[[ Data for this task open ]]
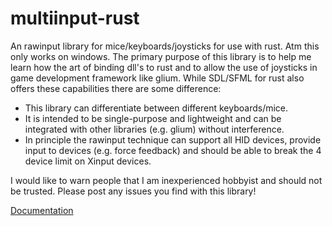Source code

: # multiinput-rust
An rawinput library for mice/keyboards/joysticks for use with rust. Atm this only works on windows. The primary purpose of this library is to help me learn how the art of binding dll's to rust and to allow the use of joysticks in game development framework like glium. While SDL/SFML for rust also offers these capabilities there are some difference:

* This library can differentiate between different keyboards/mice.
* It is intended to be single-purpose and lightweight and can be integrated with other libraries (e.g. glium) without interference.
* In principle the rawinput technique can support all HID devices, provide input to devices (e.g. force feedback) and should be able to break the 4 device limit on Xinput devices.

I would like to warn people that I am inexperienced hobbyist and should not be trusted. Please post any issues you find with this library!

[Documentation](http://jonesey13.github.io/multiinput-rust/doc/multiinput/index.html)
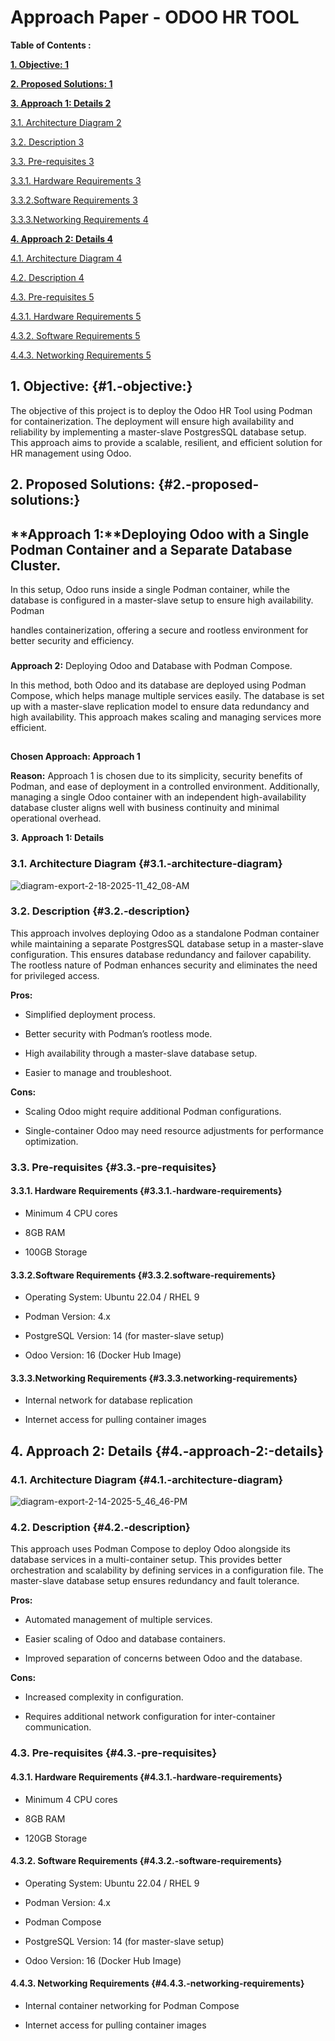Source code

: # **Approach Paper \- ODOO HR TOOL**

**Table of Contents :**

**[1\. Objective:	1](#1.-objective:)**

[**2\. Proposed Solutions:	1**](#2.-proposed-solutions:)

[**3\. Approach 1: Details	2**](#heading=h.rqm7ideo133a)

[3.1. Architecture Diagram	2](#3.1.-architecture-diagram)

[3.2.  Description	3](#3.2.-description)

[3.3. Pre-requisites	3](#3.3.-pre-requisites)

[3.3.1. Hardware Requirements	3](#3.3.1.-hardware-requirements)

[3.3.2.Software Requirements	3](#3.3.2.software-requirements)

[3.3.3.Networking Requirements	4](#3.3.3.networking-requirements)

[**4\. Approach 2: Details	4**](#4.-approach-2:-details)

[4.1. Architecture Diagram	4](#4.1.-architecture-diagram)

[4.2. Description	4](#4.2.-description)

[4.3. Pre-requisites	5](#4.3.-pre-requisites)

[4.3.1.  Hardware Requirements	5](#4.3.1.-hardware-requirements)

[4.3.2.  Software Requirements	5](#4.3.2.-software-requirements)

[4.4.3. Networking Requirements	5](#4.4.3.-networking-requirements)

##    **1\. Objective:** {#1.-objective:}

The objective of this project is to deploy the Odoo HR Tool using Podman for containerization. The deployment will ensure high availability and reliability by implementing a master-slave PostgresSQL database setup. This approach aims to provide a scalable, resilient, and efficient solution for HR management using Odoo.

##    **2\. Proposed Solutions:** {#2.-proposed-solutions:}

## 

##     **Approach 1:**Deploying Odoo with a Single Podman Container      and a Separate Database Cluster.            

In this setup, Odoo runs inside a single Podman container, while the database is configured in a master-slave setup to ensure high availability. Podman 

handles containerization, offering a secure and rootless environment for better security and efficiency.

### 

**Approach 2:** Deploying Odoo and Database with Podman Compose.

In this method, both Odoo and its database are deployed using Podman Compose, which helps manage multiple services easily. The database is set up with a master-slave replication model to ensure data redundancy and high availability. This approach makes scaling and managing services more efficient.

## 

**Chosen Approach: Approach 1**

**Reason:** Approach 1 is chosen due to its simplicity, security benefits of Podman, and ease of deployment in a controlled environment. Additionally, managing a single Odoo container with an independent high-availability database cluster aligns well with business continuity and minimal operational overhead.

  **3\.** **Approach 1: Details**

###    **3.1. Architecture Diagram** {#3.1.-architecture-diagram}

![diagram-export-2-18-2025-11_42_08-AM](https://github.com/user-attachments/assets/709e61fe-97f0-48bd-89ee-68c6fd4be029)


 

### **3.2.  Description** {#3.2.-description}

This approach involves deploying Odoo as a standalone Podman container while maintaining a separate PostgresSQL database setup in a master-slave configuration. This ensures database redundancy and failover capability. The rootless nature of Podman enhances security and eliminates the need for privileged access.

**Pros:**

* Simplified deployment process.

* Better security with Podman’s rootless mode.

* High availability through a master-slave database setup.

* Easier to manage and troubleshoot.

**Cons:**

* Scaling Odoo might require additional Podman configurations.

* Single-container Odoo may need resource adjustments for performance optimization.

### **3.3. Pre-requisites** {#3.3.-pre-requisites}

#### **3.3.1. Hardware Requirements** {#3.3.1.-hardware-requirements}

* Minimum 4 CPU cores

* 8GB RAM

* 100GB Storage

#### **3.3.2.Software Requirements** {#3.3.2.software-requirements}

* Operating System: Ubuntu 22.04 / RHEL 9

* Podman Version: 4.x

* PostgreSQL Version: 14 (for master-slave setup)

* Odoo Version: 16 (Docker Hub Image)

#### **3.3.3.Networking Requirements** {#3.3.3.networking-requirements}

* Internal network for database replication

* Internet access for pulling container images

## 

##    **4\. Approach 2: Details** {#4.-approach-2:-details}

###  **4.1. Architecture Diagram** {#4.1.-architecture-diagram}

![diagram-export-2-14-2025-5_46_46-PM](https://github.com/user-attachments/assets/4478f32b-5c18-4bd1-b35b-97112b9919a6)


### **4.2. Description** {#4.2.-description}

This approach uses Podman Compose to deploy Odoo alongside its database services in a multi-container setup. This provides better orchestration and scalability by defining services in a configuration file. The master-slave database setup ensures redundancy and fault tolerance.

**Pros:**

* Automated management of multiple services.

* Easier scaling of Odoo and database containers.

* Improved separation of concerns between Odoo and the database.

**Cons:**

* Increased complexity in configuration.

* Requires additional network configuration for inter-container communication.

### **4.3. Pre-requisites** {#4.3.-pre-requisites}

#### **4.3.1.  Hardware Requirements** {#4.3.1.-hardware-requirements}

* Minimum 4 CPU cores

* 8GB RAM

* 120GB Storage

#### **4.3.2.  Software Requirements** {#4.3.2.-software-requirements}

* Operating System: Ubuntu 22.04 / RHEL 9

* Podman Version: 4.x

* Podman Compose

* PostgreSQL Version: 14 (for master-slave setup)

* Odoo Version: 16 (Docker Hub Image)

#### **4.4.3. Networking Requirements** {#4.4.3.-networking-requirements}

* Internal container networking for Podman Compose

* Internet access for pulling container images

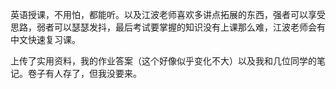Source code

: 英语授课，不用怕，都能听。以及江波老师喜欢多讲点拓展的东西，强者可以享受思路，弱者可以瑟瑟发抖，最后考试要掌握的知识没有上课那么难，江波老师会有中文快速复习课。

上传了实用资料，我的作业答案（这个好像似乎变化不大）以及我和几位同学的笔记。卷子有人存了，但我没要来。
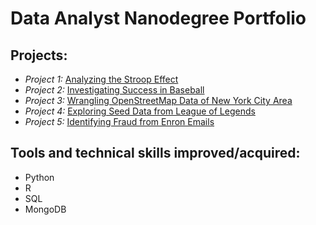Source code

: # Data Analyst Nanodegree Portfolio

## Projects:

* *Project 1:* [Analyzing the Stroop Effect](https://github.com/uipo78/data-analyst-nanodegree/tree/master/P1)
* *Project 2:* [Investigating Success in Baseball](https://github.com/uipo78/data-analyst-nanodegree/tree/master/P2)
* *Project 3:* [Wrangling OpenStreetMap Data of New York City Area](https://github.com/uipo78/data-analyst-nanodegree/tree/master/P3)
* *Project 4:* [Exploring Seed Data from League of Legends](https://github.com/uipo78/data-analyst-nanodegree/tree/master/P4)
* *Project 5:* [Identifying Fraud from Enron Emails](https://github.com/uipo78/data-analyst-nanodegree/tree/master/P5)


## Tools and technical skills improved/acquired:
* Python
* R
* SQL
* MongoDB
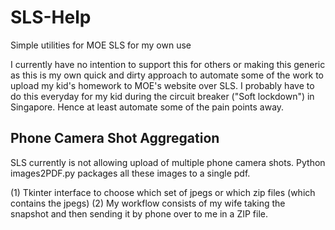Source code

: # SLS-Help
Simple utilities for MOE SLS for my own use

I currently have no intention to support this for others or making this generic as this is my own 
quick and dirty approach to automate some of the work to upload my kid's homework to MOE's website 
over SLS. I probably have to do this everyday for my kid during the circuit breaker ("Soft lockdown") 
in Singapore. Hence at least automate some of the pain points away.

Phone Camera Shot Aggregation
-----------------------------
SLS currently is not allowing upload of multiple phone camera shots. Python images2PDF.py
packages all these images to a single pdf.

(1) Tkinter interface to choose which set of jpegs or which zip files (which contains the jpegs)
(2) My workflow consists of my wife taking the snapshot and then sending it by phone over to me in 
    a ZIP file. 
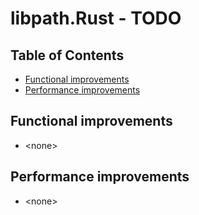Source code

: # libpath.Rust - TODO <!-- omit in toc -->


## Table of Contents <!-- omit in toc -->

- [Functional improvements](#functional-improvements)
- [Performance improvements](#performance-improvements)


## Functional improvements

* \<none>


## Performance improvements

* \<none>


<!-- ########################### end of file ########################### -->

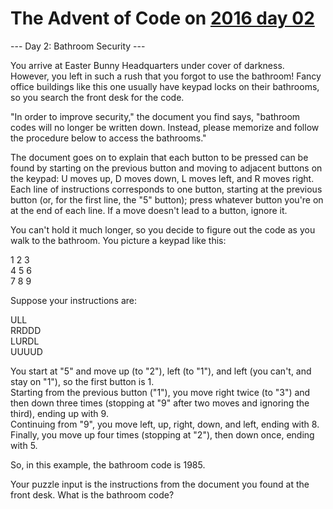 # The Advent of Code on [2016 day 02](https://adventofcode.com/2016/day/2)

--- Day 2: Bathroom Security ---

You arrive at Easter Bunny Headquarters under cover of darkness. However, you left in such a rush that you forgot to use the bathroom! Fancy office buildings like this one usually have keypad locks on their bathrooms, so you search the front desk for the code.

"In order to improve security," the document you find says, "bathroom codes will no longer be written down.  Instead, please memorize and follow the procedure below to access the bathrooms."

The document goes on to explain that each button to be pressed can be found by starting on the previous button and moving to adjacent buttons on the keypad: U moves up, D moves down, L moves left, and R moves right. Each line of instructions corresponds to one button, starting at the previous button (or, for the first line, the "5" button); press whatever button you're on at the end of each line. If a move doesn't lead to a button, ignore it.

You can't hold it much longer, so you decide to figure out the code as you walk to the bathroom. You picture a keypad like this:

1 2 3\
4 5 6\
7 8 9

Suppose your instructions are:

ULL\
RRDDD\
LURDL\
UUUUD

You start at "5" and move up (to "2"), left (to "1"), and left (you can't, and stay on "1"), so the first button is 1.\
Starting from the previous button ("1"), you move right twice (to "3") and then down three times (stopping at "9" after two moves and ignoring the third), ending up with 9.\
Continuing from "9", you move left, up, right, down, and left, ending with 8.\
Finally, you move up four times (stopping at "2"), then down once, ending with 5.

So, in this example, the bathroom code is 1985.

Your puzzle input is the instructions from the document you found at the front desk. What is the bathroom code?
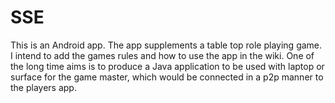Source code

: # SSE
This is an Android app. The app supplements a table top role playing game. I intend to add the games rules and how to use the app in the wiki. One of the long time aims is to  produce a Java application to be used with laptop or surface for the game master, which would be connected in a p2p manner to the players app. 
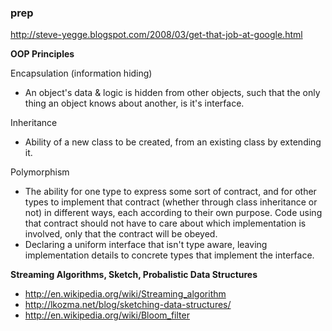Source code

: ### prep
http://steve-yegge.blogspot.com/2008/03/get-that-job-at-google.html


**OOP Principles**

Encapsulation (information hiding)
* An object's data & logic is hidden from other objects, such that the only thing an object knows about another, is it's interface.

Inheritance
* Ability of a new class to be created, from an existing class by extending it.

Polymorphism
* The ability for one type to express some sort of contract, and for other types to implement that contract (whether through class inheritance or not) in different ways, each according to their own purpose. Code using that contract should not have to care about which implementation is involved, only that the contract will be obeyed.
* Declaring a uniform interface that isn't type aware, leaving implementation details to concrete types that implement the interface.

**Streaming Algorithms, Sketch, Probalistic Data Structures**

* http://en.wikipedia.org/wiki/Streaming_algorithm
* http://lkozma.net/blog/sketching-data-structures/
* http://en.wikipedia.org/wiki/Bloom_filter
[[ Data for this task closed ]]
What you will do. Count up the lines in the entries above where the word "html" appears, and give the figure with nothing added.

Result below. 2